There is history here, whether or not anyone else should care is yet to be determined, but I’m hooked.

“I was 12 or 13, as I remember, when I started taking the trolley car on my own to go to museums in Washington.” That would be circa 1951, the Smithsonian was his favorite, and no doubt he had been taken previously, getting hooked on history at an early age. Later, throughout his more than 35 years as a cable installer and trouble shooter for a telephone company, he made a point of visiting every museum wherever he was working in Pennsylvania, Delaware, Maryland, West Virginia, Virginia, and D.C., a territory rich with museums. 

“Big ones, little ones, not many I missed, if any. Little museums were always fascinating, but I wanted to know the details, and I was frustrated the many times when no one could tell me.”

Then came the day in 1998, after he and his wife had retired to the Foothills area, that George stepped into the next era of his life, crossing the threshold of the Tryon Depot and into the site, at that time, of the Polk County Historical Museum. He saw a Help Wanted sign for someone to create and maintain displays. “Not long after,” says George, “the curator moved on, and the president, without fanfare, started calling me curator. I was also one of the docents…fancy for guide…and if a visitor asked, I wanted to have the details…a full story if possible.”

Many of George’s stories are hard facts with all or most details certain. With some other stories, the only sure fact is that this is the story as told by the donor. George tries to substantiate these claims and memories through research. With some artifacts, the story is a mystery and George is working on it, such as the richly carved and tooled organ with a placard that reads: “Do you recognize this organ? It is said to have come from a black church in Polk County but we don’t know which one.”

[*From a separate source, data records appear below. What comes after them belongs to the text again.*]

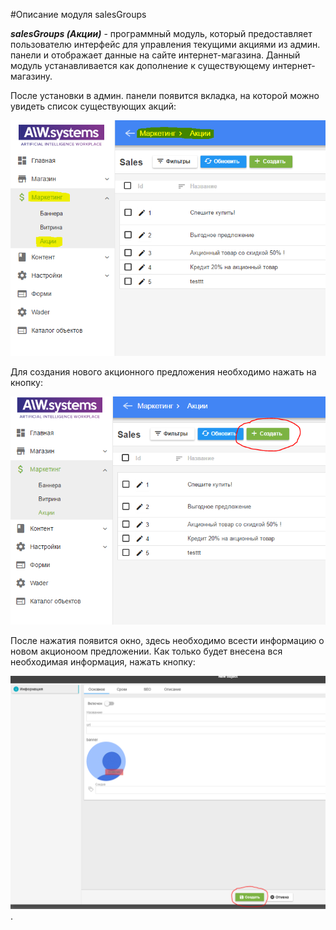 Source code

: #Описание модуля salesGroups

**_salesGroups (Акции)_** - программный модуль, который предоставляет пользователю интерфейс для управления текущими акциями из админ. панели и отображает данные на сайте интернет-магазина.
Данный модуль устанавливается как дополнение к существующему интернет-магазину.

После установки в админ. панели появится вкладка, на которой можно увидеть список существующих акций:

![Список Акций](https://raw.githubusercontent.com/Yakover/CoreWader/master/docs/img/salesGroups/salelist.PNG "Список Акций") 

Для создания нового акционного предложения необходимо нажать на кнопку:

![Создать акционное предложение](https://raw.githubusercontent.com/Yakover/CoreWader/master/docs/img/salesGroups/createsalebutton.PNG "Создать акционное предложение")

После нажатия появится окно, здесь необходимо всести информацию о новом акционоом предложении. 
Как только будет внесена вся необходимая информация, нажать кнопку: 

![Создать акционное предложение](https://raw.githubusercontent.com/Yakover/CoreWader/master/docs/img/salesGroups/createnewsale.PNG "Создать акционное предложение")
.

One story with hard facts is that of actor William Gillette. Through more than 1,300 stage performances as Sherlock Holmes and the silent movie that introduced Doyle’s detective to the screen, Gillette established the image of deerstalker cap and curved pipe. The museum displays artifacts from his Tryon estate and house that was started in 1891. Under glass are the slippers and curved pipe from his final road tour in 1930. As to the “why” of the pipe… the story is that a straight pipe bounced in front of the actor’s face as he spoke. With a curved pipe, the audience could more clearly see his expression.

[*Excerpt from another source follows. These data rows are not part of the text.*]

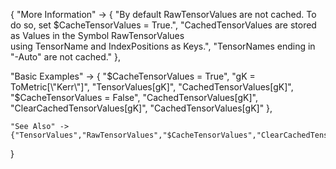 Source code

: {
  "More Information" -> {
      "By default RawTensorValues are not cached. To do so, set $CacheTensorValues = True.",
      "CachedTensorValues are stored as Values in the Symbol RawTensorValues \
using TensorName and IndexPositions as Keys.",
      "TensorNames ending in \"-Auto\" are not cached."
  },

  "Basic Examples" -> {
    "$CacheTensorValues = True",
    "gK = ToMetric[\"Kerr\"]",
    "TensorValues[gK]",
    "CachedTensorValues[gK]",
    "$CacheTensorValues = False",
    "CachedTensorValues[gK]",
    "ClearCachedTensorValues[gK]",
    "CachedTensorValues[gK]"
    },

    "See Also" ->
    {"TensorValues","RawTensorValues","$CacheTensorValues","ClearCachedTensorValues"}

}
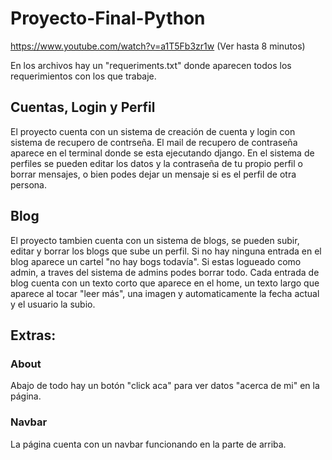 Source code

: # Proyecto-Final-Python

https://www.youtube.com/watch?v=a1T5Fb3zr1w
(Ver hasta 8 minutos)

En los archivos hay un "requeriments.txt" donde aparecen todos los requerimientos con los que trabaje.

## Cuentas, Login y Perfil ##
El proyecto cuenta con un sistema de creación de cuenta y login con sistema de recupero de contrseña.
El mail de recupero de contraseña aparece en el terminal donde se esta ejecutando django.
En el sistema de perfiles se pueden editar los datos y la contraseña de tu propio perfil o borrar mensajes, o bien podes dejar un mensaje si es el perfil de otra persona.


## Blog ##
El proyecto tambien cuenta con un sistema de blogs, se pueden subir, editar y borrar los blogs que sube un perfil.
Si no hay ninguna entrada en el blog aparece un cartel "no hay bogs todavía".
Si estas logueado como admin, a traves del sistema de admins podes borrar todo.
Cada entrada de blog cuenta con un texto corto que aparece en el home, un texto largo que aparece al tocar "leer más", una imagen y automaticamente la fecha actual y el usuario la subio.

## Extras: ##
### About ###
Abajo de todo hay un botón "click aca" para ver datos "acerca de mi" en la página.

### Navbar ###
La página cuenta con un navbar funcionando en la parte de arriba.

George also has an in depth story about the Permanent Wave Machine from a Green Creek beauty parlor. Patented in 1928 by Marjorie Joyner, George has rewired and restored it to working condition. He is still waiting for a test-run volunteer and will probably wait a while longer given the 1942 customer quote on display: “I looked as if I had put my finger in an electrical socket.”

A story woven of certainties, uncertainties, and plausible suppositions is how the first cannonball fired toward Fort Sumter landed in Columbus, N.C. Multiple sources report that the first Confederate shot on April 12, 1861 was from a 10-inch mortar and the shell never landed but exploded high above the Fort. It signaled the barrage from 43 cannons and mortars— 47 according to another record. Obviously, uncertainties are rife even in minutely studied events. In every report, however, Captain Abner Doubleday fired the first Union shot in response. Generations after Appomattox, Betty Doubleday Frost passed a family heirloom to a founder of the Polk County Historical Association. She said that she’d been told it was the first cannonball that hit Sumter. Her ancestor had retrieved and saved it for his posterity.

The museum at 60 Walker Street in Columbus is free. The entrance on the lower level is open Tuesday and Thursday, 10 a.m. – 1 p.m., or Saturday, 10 a.m. – 4 p.m. George may not be there to personally tell you the mystery of the steamer trunk labeled George M. Cohen or to impart a chuckle as to why there’s a gift certificate for ice cream locked in an old safe. He may be off calling Sargent & Greenleaf asking why their lock was patented, but someone will be there to answer questions and share the enthusiasm for the history and heritage of where we live.